Pictures paired with source code:
━━━━━━━━

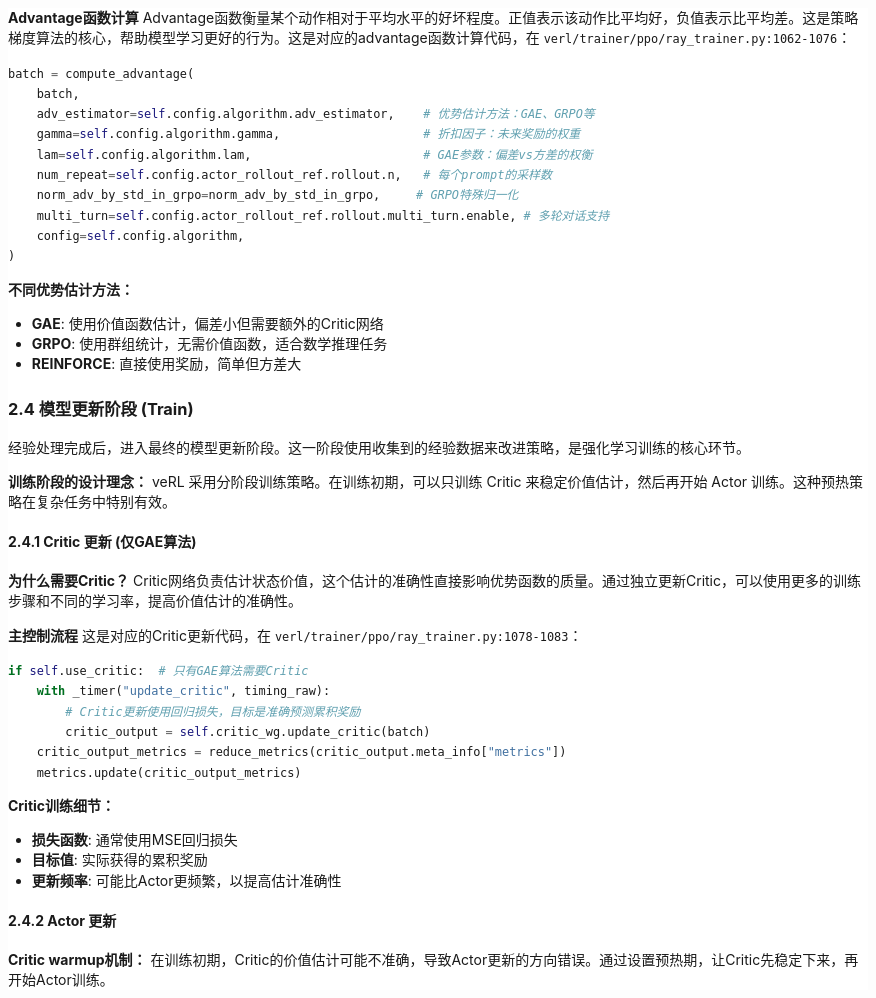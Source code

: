 
**Advantage函数计算**
Advantage函数衡量某个动作相对于平均水平的好坏程度。正值表示该动作比平均好，负值表示比平均差。这是策略梯度算法的核心，帮助模型学习更好的行为。这是对应的advantage函数计算代码，在 `verl/trainer/ppo/ray_trainer.py:1062-1076`：

```python
batch = compute_advantage(
    batch,
    adv_estimator=self.config.algorithm.adv_estimator,    # 优势估计方法：GAE、GRPO等
    gamma=self.config.algorithm.gamma,                    # 折扣因子：未来奖励的权重
    lam=self.config.algorithm.lam,                        # GAE参数：偏差vs方差的权衡
    num_repeat=self.config.actor_rollout_ref.rollout.n,   # 每个prompt的采样数
    norm_adv_by_std_in_grpo=norm_adv_by_std_in_grpo,     # GRPO特殊归一化
    multi_turn=self.config.actor_rollout_ref.rollout.multi_turn.enable, # 多轮对话支持
    config=self.config.algorithm,
)
```

**不同优势估计方法：**
- **GAE**: 使用价值函数估计，偏差小但需要额外的Critic网络
- **GRPO**: 使用群组统计，无需价值函数，适合数学推理任务
- **REINFORCE**: 直接使用奖励，简单但方差大

### 2.4 模型更新阶段 (Train)

经验处理完成后，进入最终的模型更新阶段。这一阶段使用收集到的经验数据来改进策略，是强化学习训练的核心环节。

**训练阶段的设计理念：**
veRL 采用分阶段训练策略。在训练初期，可以只训练 Critic 来稳定价值估计，然后再开始 Actor 训练。这种预热策略在复杂任务中特别有效。

#### 2.4.1 Critic 更新 (仅GAE算法)

**为什么需要Critic？**
Critic网络负责估计状态价值，这个估计的准确性直接影响优势函数的质量。通过独立更新Critic，可以使用更多的训练步骤和不同的学习率，提高价值估计的准确性。

**主控制流程**
这是对应的Critic更新代码，在 `verl/trainer/ppo/ray_trainer.py:1078-1083`：

```python
if self.use_critic:  # 只有GAE算法需要Critic
    with _timer("update_critic", timing_raw):
        # Critic更新使用回归损失，目标是准确预测累积奖励
        critic_output = self.critic_wg.update_critic(batch)
    critic_output_metrics = reduce_metrics(critic_output.meta_info["metrics"])
    metrics.update(critic_output_metrics)
```

**Critic训练细节：**
- **损失函数**: 通常使用MSE回归损失
- **目标值**: 实际获得的累积奖励
- **更新频率**: 可能比Actor更频繁，以提高估计准确性

#### 2.4.2 Actor 更新

**Critic warmup机制：**
在训练初期，Critic的价值估计可能不准确，导致Actor更新的方向错误。通过设置预热期，让Critic先稳定下来，再开始Actor训练。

━━━━━━━━

▶ To do:
Give the entries again without a single change, but with no pictures.

▶ Solved exercise:
Source code

: 
**Advantage函数计算**
Advantage函数衡量某个动作相对于平均水平的好坏程度。正值表示该动作比平均好，负值表示比平均差。这是策略梯度算法的核心，帮助模型学习更好的行为。这是对应的advantage函数计算代码，在 `verl/trainer/ppo/ray_trainer.py:1062-1076`：

```python
batch = compute_advantage(
    batch,
    adv_estimator=self.config.algorithm.adv_estimator,    # 优势估计方法：GAE、GRPO等
    gamma=self.config.algorithm.gamma,                    # 折扣因子：未来奖励的权重
    lam=self.config.algorithm.lam,                        # GAE参数：偏差vs方差的权衡
    num_repeat=self.config.actor_rollout_ref.rollout.n,   # 每个prompt的采样数
    norm_adv_by_std_in_grpo=norm_adv_by_std_in_grpo,     # GRPO特殊归一化
    multi_turn=self.config.actor_rollout_ref.rollout.multi_turn.enable, # 多轮对话支持
    config=self.config.algorithm,
)
```

**不同优势估计方法：**
- **GAE**: 使用价值函数估计，偏差小但需要额外的Critic网络
- **GRPO**: 使用群组统计，无需价值函数，适合数学推理任务
- **REINFORCE**: 直接使用奖励，简单但方差大

### 2.4 模型更新阶段 (Train)

经验处理完成后，进入最终的模型更新阶段。这一阶段使用收集到的经验数据来改进策略，是强化学习训练的核心环节。

**训练阶段的设计理念：**
veRL 采用分阶段训练策略。在训练初期，可以只训练 Critic 来稳定价值估计，然后再开始 Actor 训练。这种预热策略在复杂任务中特别有效。

#### 2.4.1 Critic 更新 (仅GAE算法)

**为什么需要Critic？**
Critic网络负责估计状态价值，这个估计的准确性直接影响优势函数的质量。通过独立更新Critic，可以使用更多的训练步骤和不同的学习率，提高价值估计的准确性。

**主控制流程**
这是对应的Critic更新代码，在 `verl/trainer/ppo/ray_trainer.py:1078-1083`：

```python
if self.use_critic:  # 只有GAE算法需要Critic
    with _timer("update_critic", timing_raw):
        # Critic更新使用回归损失，目标是准确预测累积奖励
        critic_output = self.critic_wg.update_critic(batch)
    critic_output_metrics = reduce_metrics(critic_output.meta_info["metrics"])
    metrics.update(critic_output_metrics)
```

**Critic训练细节：**
- **损失函数**: 通常使用MSE回归损失
- **目标值**: 实际获得的累积奖励
- **更新频率**: 可能比Actor更频繁，以提高估计准确性

#### 2.4.2 Actor 更新

**Critic warmup机制：**
在训练初期，Critic的价值估计可能不准确，导致Actor更新的方向错误。通过设置预热期，让Critic先稳定下来，再开始Actor训练。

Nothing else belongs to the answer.